*** Opening SOURCE MATERIAL ***
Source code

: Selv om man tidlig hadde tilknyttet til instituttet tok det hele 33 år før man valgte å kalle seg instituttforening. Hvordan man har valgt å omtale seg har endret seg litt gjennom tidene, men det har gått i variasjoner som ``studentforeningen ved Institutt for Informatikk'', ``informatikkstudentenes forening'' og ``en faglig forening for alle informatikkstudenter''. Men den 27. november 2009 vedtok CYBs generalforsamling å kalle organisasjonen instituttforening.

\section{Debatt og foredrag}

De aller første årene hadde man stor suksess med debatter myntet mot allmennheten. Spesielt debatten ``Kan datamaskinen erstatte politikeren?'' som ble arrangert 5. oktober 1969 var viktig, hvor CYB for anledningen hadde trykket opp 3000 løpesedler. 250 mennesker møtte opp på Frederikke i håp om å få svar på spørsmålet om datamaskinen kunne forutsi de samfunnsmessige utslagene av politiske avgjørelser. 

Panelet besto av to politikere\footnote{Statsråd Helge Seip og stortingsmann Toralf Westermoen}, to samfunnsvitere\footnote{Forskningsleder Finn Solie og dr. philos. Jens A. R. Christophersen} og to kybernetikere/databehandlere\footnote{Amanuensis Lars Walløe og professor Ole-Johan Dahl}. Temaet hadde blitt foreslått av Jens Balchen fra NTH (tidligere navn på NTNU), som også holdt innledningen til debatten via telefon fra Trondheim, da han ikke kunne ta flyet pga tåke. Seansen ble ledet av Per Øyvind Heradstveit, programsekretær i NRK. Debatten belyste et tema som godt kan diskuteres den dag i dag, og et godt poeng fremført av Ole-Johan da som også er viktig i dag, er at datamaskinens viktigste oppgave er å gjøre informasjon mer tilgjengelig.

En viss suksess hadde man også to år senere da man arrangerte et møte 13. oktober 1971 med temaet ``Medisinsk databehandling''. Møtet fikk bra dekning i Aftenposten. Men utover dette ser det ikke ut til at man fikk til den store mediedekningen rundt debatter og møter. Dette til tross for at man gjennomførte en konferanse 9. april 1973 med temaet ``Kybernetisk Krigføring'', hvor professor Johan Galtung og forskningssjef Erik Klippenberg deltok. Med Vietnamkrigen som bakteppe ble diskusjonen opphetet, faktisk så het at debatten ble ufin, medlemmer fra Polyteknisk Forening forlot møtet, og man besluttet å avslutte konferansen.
*** Closing SOURCE MATERIAL ***
## PROBLEM TO WORK ON
Go through the data above and return each line containing the string "professor".

## OUTPUT FOR THIS TASK
Panelet besto av to politikere\footnote{Statsråd Helge Seip og stortingsmann Toralf Westermoen}, to samfunnsvitere\footnote{Forskningsleder Finn Solie og dr. philos. Jens A. R. Christophersen} og to kybernetikere/databehandlere\footnote{Amanuensis Lars Walløe og professor Ole-Johan Dahl}. Temaet hadde blitt foreslått av Jens Balchen fra NTH (tidligere navn på NTNU), som også holdt innledningen til debatten via telefon fra Trondheim, da han ikke kunne ta flyet pga tåke. Seansen ble ledet av Per Øyvind Heradstveit, programsekretær i NRK. Debatten belyste et tema som godt kan diskuteres den dag i dag, og et godt poeng fremført av Ole-Johan da som også er viktig i dag, er at datamaskinens viktigste oppgave er å gjøre informasjon mer tilgjengelig.
En viss suksess hadde man også to år senere da man arrangerte et møte 13. oktober 1971 med temaet ``Medisinsk databehandling''. Møtet fikk bra dekning i Aftenposten. Men utover dette ser det ikke ut til at man fikk til den store mediedekningen rundt debatter og møter. Dette til tross for at man gjennomførte en konferanse 9. april 1973 med temaet ``Kybernetisk Krigføring'', hvor professor Johan Galtung og forskningssjef Erik Klippenberg deltok. Med Vietnamkrigen som bakteppe ble diskusjonen opphetet, faktisk så het at debatten ble ufin, medlemmer fra Polyteknisk Forening forlot møtet, og man besluttet å avslutte konferansen.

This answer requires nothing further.